Assignment:
What you return must be exactly the lines running from the one with "### To start" to the end of the data below, inclusive, and nothing more.

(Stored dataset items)
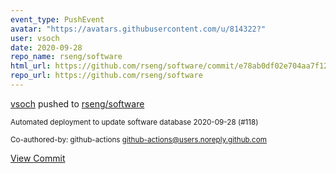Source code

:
 ```yaml
---
event_type: PushEvent
avatar: "https://avatars.githubusercontent.com/u/814322?"
user: vsoch
date: 2020-09-28
repo_name: rseng/software
html_url: https://github.com/rseng/software/commit/e78ab0df02e704aa7f127a35c613aeff2fb01057
repo_url: https://github.com/rseng/software
---
```


<a href='https://github.com/vsoch' target='_blank'>vsoch</a> pushed to <a href='https://github.com/rseng/software' target='_blank'>rseng/software</a>

<small>Automated deployment to update software database 2020-09-28 (#118)

Co-authored-by: github-actions <github-actions@users.noreply.github.com></small>

<a href='https://github.com/rseng/software/commit/e78ab0df02e704aa7f127a35c613aeff2fb01057' target='_blank'>View Commit</a>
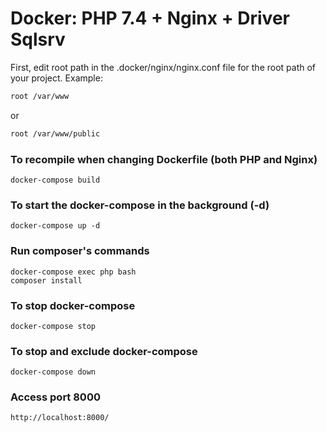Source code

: # Docker: PHP 7.4 + Nginx + Driver Sqlsrv

First, edit root path in the .docker/nginx/nginx.conf file for the root path of your project.
Example: 
```sh
root /var/www
```
or 
```sh
root /var/www/public
```

### To recompile when changing Dockerfile (both PHP and Nginx)
```
docker-compose build 
```

### To start the docker-compose in the background (-d)
```
docker-compose up -d 
```

### Run composer's commands
```
docker-compose exec php bash
composer install
```

### To stop docker-compose
```
docker-compose stop
```

### To stop and exclude docker-compose
```
docker-compose down
```

### Access port 8000
```
http://localhost:8000/
```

Final answer:
### To start the docker-compose in the background (-d)
```
docker-compose up -d 
```

### Run composer's commands
```
docker-compose exec php bash
composer install
```

### To stop docker-compose
```
docker-compose stop
```

### To stop and exclude docker-compose
```
docker-compose down
```

### Access port 8000
```
http://localhost:8000/
```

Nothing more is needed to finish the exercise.